Swiss pharmaceutical giant Roche has entered into a significant licensing agreement with Danish company Zealand Pharma, committing to pay up to $1.65 billion for rights to an experimental obesity treatment currently in Phase 2b trials.
The deal, announced Wednesday, includes an upfront payment of $1.4 billion to Zealand, with an additional $250 million in anniversary payments. The total value could reach $5.3 billion if certain milestones are achieved. The agreement establishes a
co-commercialization partnership between the two companies in the United States and European markets, with both sharing in profits and losses.
The experimental drug, petrelintide, represents Roche’s entry into the amylin analog class of obesity treatments, complementing its portfolio following the Carmot Therapeutics acquisition from 15 months ago. Roche intends to evaluate petrelintide both as a standalone treatment and in combination with other drugs, including CT-388, a GLP-1/GIP combination therapy acquired through Carmot.
This latest move reflects the pharmaceutical industry’s growing interest in the obesity treatment market, which analysts project could reach $100 billion in annual sales. The deal follows AbbVie’s recent $350 million agreement with Danish company Gubra for similar technology.
The timing is notable, coming despite some industry uncertainty following Novo Nordisk’s mixed results with CagriSema, a combination treatment that pairs an amylin-targeting drug with Wegovy’s active ingredient. While CagriSema showed improvements over Wegovy alone, it failed to demonstrate superior efficacy compared to Eli Lilly’s Zepbound, which combines GLP-1 and GIP targeting mechanisms.

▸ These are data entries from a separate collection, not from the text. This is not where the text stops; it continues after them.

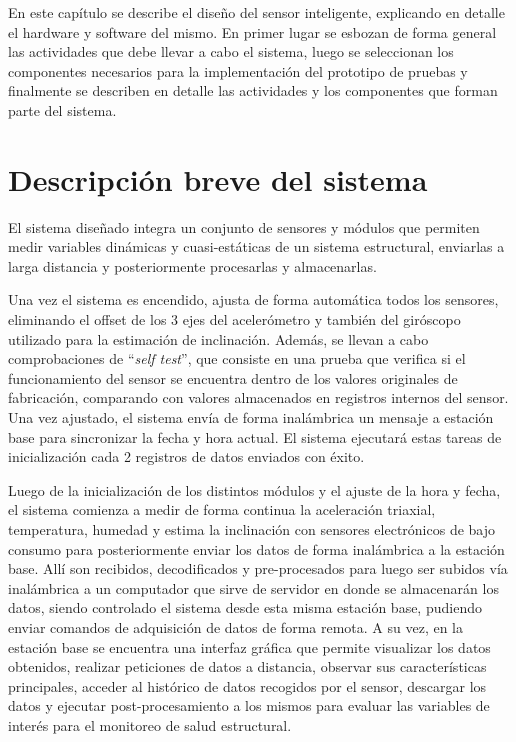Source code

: En este capítulo se describe el diseño del sensor inteligente, explicando en detalle el hardware y software del mismo. En primer lugar se esbozan de forma general las actividades que debe llevar a cabo el sistema, luego se seleccionan los componentes necesarios para la implementación del prototipo de pruebas y finalmente se describen en detalle las actividades y los componentes que forman parte del sistema.

\section{Descripción breve del sistema}
\label{subsec:descpsist}

El sistema diseñado integra un conjunto de sensores y módulos que permiten medir variables dinámicas y cuasi-estáticas de un sistema estructural, enviarlas a larga distancia y posteriormente procesarlas y almacenarlas.

Una vez el sistema es encendido, ajusta de forma automática todos los sensores, eliminando el offset de los 3 ejes del acelerómetro y también del giróscopo utilizado para la estimación de inclinación. Además, se llevan a cabo comprobaciones de ``\textit{self test}'', que consiste en una prueba que verifica si el funcionamiento del sensor se encuentra dentro de los valores originales de fabricación, comparando con valores almacenados en registros internos del sensor. Una vez ajustado, el sistema envía de forma inalámbrica un mensaje a estación base para sincronizar la fecha y hora actual. El sistema ejecutará estas tareas de inicialización cada 2 registros de datos enviados con éxito.

Luego de la inicialización de los distintos módulos y el ajuste de la hora y fecha, el sistema comienza a medir de forma continua la aceleración triaxial, temperatura, humedad y estima la inclinación con sensores electrónicos de bajo consumo para posteriormente enviar los datos de forma inalámbrica a la estación base. Allí son recibidos, decodificados y pre-procesados para luego ser subidos vía inalámbrica a un computador que sirve de servidor en donde se almacenarán los datos, siendo controlado el sistema desde esta misma estación base, pudiendo enviar comandos de adquisición de datos de forma remota. A su vez, en la estación base se encuentra una interfaz gráfica que permite visualizar los datos obtenidos, realizar peticiones de datos a distancia, observar sus características principales, acceder al histórico de datos recogidos por el sensor, descargar los datos y ejecutar post-procesamiento a los mismos para evaluar las variables de interés para el monitoreo de salud estructural.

William Blair analyst Andy Hsieh suggests that GLP-1/GIP combinations remain the most promising approach for widespread weight loss treatment, offering manageable side effects. However, the potential for amylin-targeting drugs in combination therapies continues to attract major players, including Novo Nordisk, AbbVie, Eli Lilly, AstraZeneca, and startup Metsera.
A significant advantage of the deal for Zealand is Roche’s assumption of commercial manufacturing and supply responsibilities. This addresses a crucial challenge in the obesity drug market, as evidenced by Novo Nordisk and Eli Lilly’s initial struggles to meet demand for their products. Recently, competitor Viking Therapeutics invested $150 million in manufacturing capabilities through a contract manufacturer.
The agreement also includes a provision where Zealand could
potentially reimburse Roche up to $350 million for combination therapy development costs. This arrangement highlights the strategic importance both companies place on developing effective combination treatments for obesity.
The market for obesity treatments has seen intense activity, with multiple pharmaceutical companies seeking to develop alternatives to existing options like Wegovy and Zepbound. This comes as healthcare providers and insurers, including Medicare and Medicaid, grapple with coverage decisions for these expensive but increasingly popular treatments.
Roche’s expanded presence in the obesity drug market through this deal demonstrates the company’s commitment to developing what it calls “differentiated” obesity treatments. The partnership with Zealand provides Roche with a promising candidate in the amylin analog class while giving Zealand access to substantial resources for development and commercialization.
The move represents another significant step in the rapidly evolving obesity treatment landscape, where pharmaceutical companies are racing to develop more effective and convenient options for patients struggling with weight management. The focus on combination therapies and novel mechanisms of action suggests the market will likely see continued innovation and competition in the coming years.